1. KNN algorithm

The nearest-neighbors algorithm considers the $K$ nearest neighbors of a datapoint $x$ to predict its label. In the figure below, we have represented a binary classification problem (colors red and green for classes 0,1 respectively) with datapoints living in a 2-dimensional feature space.

The algorithm consists in attributing the majority class amongts the $K$-nearest neighbors. In the example above we consider the 3 nearest neighbors using euclidean distances. Mathematically the predictor $\hat{y}$ is given by

\[\hat{y}(x)=\text{argmax}_{0,1}\{n_0(x),n_1(x): x\in D_K(x)\}\]

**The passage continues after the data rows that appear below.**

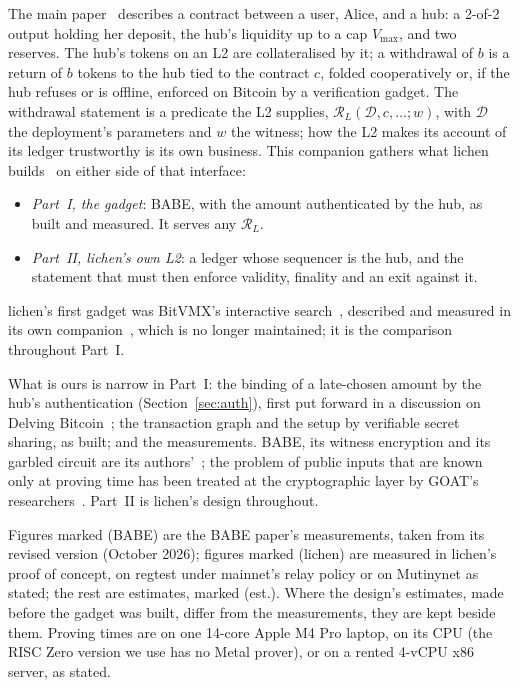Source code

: \documentclass[11pt]{article}
\newcommand{\vmax}{V_{\max}}
\begin{document}
The main paper~\cite{lichen} describes a contract between a user, Alice,
and a hub: a 2-of-2 output holding her deposit, the hub's liquidity up to
a cap $\vmax$, and two reserves. The hub's tokens on an L2 are
collateralised by it; a withdrawal of $b$ is a return of $b$ tokens to
the hub tied to the contract $c$, folded cooperatively or, if the hub
refuses or is offline, enforced on Bitcoin by a verification gadget. The
withdrawal statement is a predicate the L2 supplies,
$\mathcal{R}_L(\mathcal{D}, c, \ldots; w)$, with $\mathcal{D}$ the
deployment's parameters and $w$ the witness; how the L2 makes its
account of its ledger trustworthy is its own business. This companion
gathers what lichen builds~\cite{lichencode} on either side of that
interface:
\begin{itemize}[leftmargin=1.5em]
\item \emph{Part~I, the gadget}: BABE, with the amount authenticated by
  the hub, as built and measured. It serves any $\mathcal{R}_L$.
\item \emph{Part~II, lichen's own L2}: a ledger whose sequencer is the
  hub, and the statement that must then enforce validity, finality and
  an exit against it.
\end{itemize}
lichen's first gadget was BitVMX's interactive search~\cite{bitvmx},
described and measured in its own companion~\cite{lichenbitvmx}, which
is no longer maintained; it is the comparison throughout Part~I.

What is ours is narrow in Part~I: the binding of a late-chosen amount by
the hub's authentication (Section~\ref{sec:auth}), first put forward in a
discussion on Delving Bitcoin~\cite{delving}; the transaction graph and
the setup by verifiable secret sharing, as built; and the measurements.
BABE, its witness encryption and its garbled circuit are its
authors'~\cite{babe,gkpw24,argo}; the problem of public inputs that are
known only at proving time has been treated at the cryptographic layer by
GOAT's researchers~\cite{goat}. Part~II is lichen's design throughout.

Figures marked (BABE) are the BABE paper's measurements, taken from its
revised version (October 2026); figures marked (lichen) are measured in
lichen's proof of concept, on regtest under mainnet's relay policy or on
Mutinynet as stated; the rest are estimates, marked (est.). Where the
design's estimates, made before the gadget was built, differ from the
measurements, they are kept beside them. Proving times are on one
14-core Apple M4 Pro laptop, on its CPU (the RISC Zero version we use
has no Metal prover), or on a rented 4-vCPU x86 server, as stated.
\end{document}
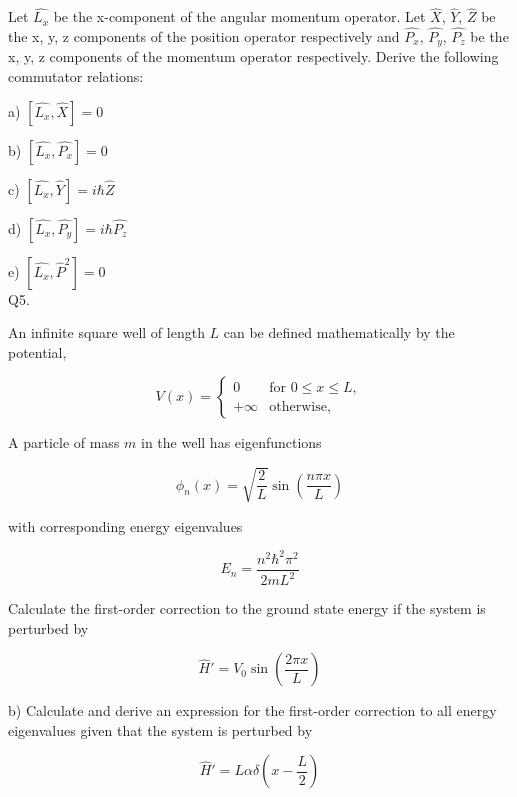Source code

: \documentclass[a4paper,11pt]{article}
\begin{document}
\noindent Let \( \hat{L_{x}} \) be the x-component of the angular momentum operator. Let \( \hat{X} \), \( \hat{Y} \), \( \hat{Z} \) be the x, y, z components of the position operator respectively and \( \hat{P_{x}} \), \( \hat{P_{y}} \), \( \hat{P_{z}} \)  be the x, y, z components of the momentum operator respectively. Derive the following commutator relations:

\medskip

\noindent a) \( \left[ \hat{L_{x}}, \hat{X} \right] = 0 \)

\medskip

\noindent b) \( \left[ \hat{L_{x}}, \hat{P_{x}} \right] = 0 \)

\medskip

\noindent c) \( \left[ \hat{L_{x}}, \hat{Y} \right] = i \hbar \hat{Z} \)

\medskip

\noindent d) \( \left[ \hat{L_{x}}, \hat{P_{y}} \right] = i \hbar \hat{P_{z}} \)

\medskip

\noindent e) \( \left[ \hat{L_{x}}, \hat{P}^{2} \right] = 0 \) \\

\noindent Q5. 

\noindent An infinite square well of length \( L \) can be defined mathematically by the potential,

\[ V(x) = \begin{cases}
0 & \text{for } 0 \leq x \leq L,\\
+\infty  & \text{otherwise,} 
\end{cases} \]

\noindent A particle of mass \( m \) in the well has eigenfunctions

\[ \phi_{n}(x) = \sqrt{\frac{2}{L}} \sin\left(\frac{n \pi x}{L} \right) \]

\noindent with corresponding energy eigenvalues 

\[ E_{n} = \frac{n^{2}\hbar^{2}\pi^{2}}{2mL^{2}} \]

\noindent Calculate the first-order correction to the ground state energy if the system is perturbed by 

\[ \hat{H}' = V_{0} \sin\left(\frac{2 \pi x}{L} \right) \]

\medskip

\noindent b) Calculate and derive an expression for the first-order correction to all energy eigenvalues given that the system is perturbed by 

\[ \hat{H}' = L\alpha \delta\left(x - \frac{L}{2} \right) \]
\end{document}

where $D_K(x)$ is the set of $K$-nearest neighbors and $n_{0,1}(x)$ are the number of neighbors in $D_K$ with class $0,1$ respectively. The ratio $n_{0,1}/K$ are the corresponding probabilities. For a multiclass problem the predictor follows a similar logic except that we choose the majority class for which $n_i(x)$ is the maximum, with $i$ denoting the possible classes.

A probabilistic approach to nearest neighbors is as follows. We consider the distribution

\[p(x|c)=\frac{1}{N_c\sqrt{2\pi\sigma^2}^{D/2}}\sum_{n\in\text{class c},n=1}^{n=N_c}e^{-\frac{\|x-\mu_n\|^2}{2\sigma^2}}\]

with $N_c$ the number of points with class $c$ which have coordinates $\mu_c$, and $x$ lives in $D$ dimensions. The probabilities $p(c)$ are determined from the observed frequencies, that is,

\[p(c=0)=\frac{N_0}{N_0+N_1},\;p(c=1)=\frac{N_1}{N_0+N_1}\]

The ratio of the likelihoods is then

\[\frac{p(c=1|x)}{p(c=0|x)}=\frac{p(x|c=1)p(c=1)}{p(x|c=0)p(c=0)}=\frac{\sum_{n=1}^{n=N_1}e^{-\frac{\|x-\mu_n\|^2}{2\sigma^2}}}{\sum_{n=1}^{n=N_0}e^{-\frac{\|x-\mu_n\|^2}{2\sigma^2}}}\]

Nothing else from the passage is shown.